Browse PRP Microneedling / Vampire Facial providers near you on ClinicCompass to compare local pricing and book a consultation.

Why people choose PRP Microneedling (Vampire Facial)

  • Uses your own blood — no synthetic products, low allergy risk
  • Boosts collagen production 2–3x more than microneedling alone in clinical studies
  • Treats acne scars, fine lines, texture, and tone in a single treatment
  • Safe for nearly all skin tones — doesn't carry the pigmentation risk of some lasers
Are you a good candidate?

Acne scarring, fine lines, uneven texture, enlarged pores, mild laxity, dull skin tone — on most skin types and tones

Frequently asked

PRP Microneedling (Vampire Facial) questions, answered

What is a Vampire Facial?

"Vampire Facial" is the branded marketing name for PRP microneedling — popularized after Kim Kardashian's famous 2013 photo. The actual treatment: (1) a small blood draw from your arm; (2) the blood is spun in a centrifuge to separate out platelet-rich plasma (PRP); (3) microneedling creates microscopic channels in your skin; (4) the PRP is applied topically (and sometimes injected) so the growth factors penetrate deeper into the skin to boost collagen and healing. The "blood facial" name is theatrical — the actual procedure is clinical and clean.

Does the Vampire Facial actually work?

Yes — with caveats. Clinical studies consistently show PRP microneedling produces meaningfully better results than microneedling alone for acne scars, fine lines, and skin texture. Improvements develop over 3–6 months as collagen rebuilds. Realistic expectations: visible texture and tone improvement; reduced acne scar depth; subtle tightening. Not realistic: complete acne scar erasure (deep ice-pick scars often need additional treatments like subcision or laser), instant transformation. Most patients need a series of 3 sessions for full results.

How is PRP microneedling different from regular microneedling?

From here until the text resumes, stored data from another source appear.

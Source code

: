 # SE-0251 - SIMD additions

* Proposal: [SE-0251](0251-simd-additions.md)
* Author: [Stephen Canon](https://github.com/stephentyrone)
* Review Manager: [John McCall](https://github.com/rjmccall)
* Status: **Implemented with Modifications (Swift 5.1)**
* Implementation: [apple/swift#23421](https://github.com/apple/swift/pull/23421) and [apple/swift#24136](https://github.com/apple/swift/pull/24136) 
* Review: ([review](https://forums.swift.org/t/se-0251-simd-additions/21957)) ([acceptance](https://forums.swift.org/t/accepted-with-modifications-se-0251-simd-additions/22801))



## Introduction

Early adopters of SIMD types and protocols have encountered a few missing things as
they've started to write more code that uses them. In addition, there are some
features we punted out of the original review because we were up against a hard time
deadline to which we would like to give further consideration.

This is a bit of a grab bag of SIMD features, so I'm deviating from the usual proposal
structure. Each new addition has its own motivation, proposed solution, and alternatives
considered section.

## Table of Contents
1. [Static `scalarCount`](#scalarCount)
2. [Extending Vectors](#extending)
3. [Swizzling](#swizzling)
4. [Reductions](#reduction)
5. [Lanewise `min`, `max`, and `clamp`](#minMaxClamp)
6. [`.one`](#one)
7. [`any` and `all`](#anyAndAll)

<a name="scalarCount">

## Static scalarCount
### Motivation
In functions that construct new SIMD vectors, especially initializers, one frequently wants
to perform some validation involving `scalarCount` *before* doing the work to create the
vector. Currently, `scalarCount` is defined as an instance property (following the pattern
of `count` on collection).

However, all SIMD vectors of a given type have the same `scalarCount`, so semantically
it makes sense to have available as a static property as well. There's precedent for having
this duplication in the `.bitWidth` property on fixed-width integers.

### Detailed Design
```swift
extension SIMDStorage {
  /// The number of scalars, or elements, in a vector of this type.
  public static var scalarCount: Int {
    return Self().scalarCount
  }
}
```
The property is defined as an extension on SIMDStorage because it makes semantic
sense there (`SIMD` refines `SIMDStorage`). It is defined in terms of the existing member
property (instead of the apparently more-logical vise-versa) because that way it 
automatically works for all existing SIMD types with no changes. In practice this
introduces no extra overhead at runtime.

Regular microneedling: tiny needles create controlled micro-injuries to stimulate collagen. Effective on its own. PRP microneedling: same micro-injury process, BUT growth-factor-rich PRP from your own blood is applied to those micro-channels — dramatically boosting the healing and collagen-building response. Clinical studies report PRP microneedling produces 2–3x better collagen response than microneedling alone. Cost differential reflects this: regular microneedling runs $200–$700; PRP microneedling runs $500–$1,500.

Is the Vampire Facial actually painful?

Numbing cream is applied for 30–45 minutes before treatment, so most patients describe it as tolerable but not pleasant. Sensations: pressure from the microneedling device + warmth + occasional sharp spots over bony areas (forehead, jawline). The blood draw itself feels like any other blood test. Most patients rate it 3–5/10 on the pain scale. Post-treatment, the skin feels like a mild-to-moderate sunburn for the first day.

How much does PRP microneedling / Vampire Facial cost?

Typical US pricing: **$500–$900 per session** for face only at most med spas. **$800–$1,500 per session** at premium dermatology offices or for combined treatments (face + neck + décolletage). A full series of 3 sessions: typically **$1,500–$3,500** total, often with package pricing. Add-ons: PRP under-eye injections ($200–$400 extra), PRP combined with body areas (chest, hands) priced separately. Annual maintenance is usually 1–2 sessions per year.

What's the downtime after PRP microneedling?

Day 1: red, mildly swollen face — looks like a moderate sunburn. Some patients have pinpoint dried blood for a few hours (washed off easily). Day 2: redness fading, skin feels tight and dry. Day 3–5: residual pink hue resolves, possible mild flaking as skin renews. Most patients are fully back to normal by day 4–5 and can apply makeup after 24 hours. Plan downtime — don't book this for the day before a major event.

Who shouldn't get PRP microneedling?

Active acne breakouts (the microneedling can spread infection), active skin infections (cold sores, impetigo), use of blood thinners or recent NSAID use (poor PRP quality), bleeding disorders, pregnancy/breastfeeding, history of keloid scarring, active autoimmune skin conditions, recent isotretinoin (Accutane) use within 6–12 months. A consultation should screen for these — bring a complete medication list.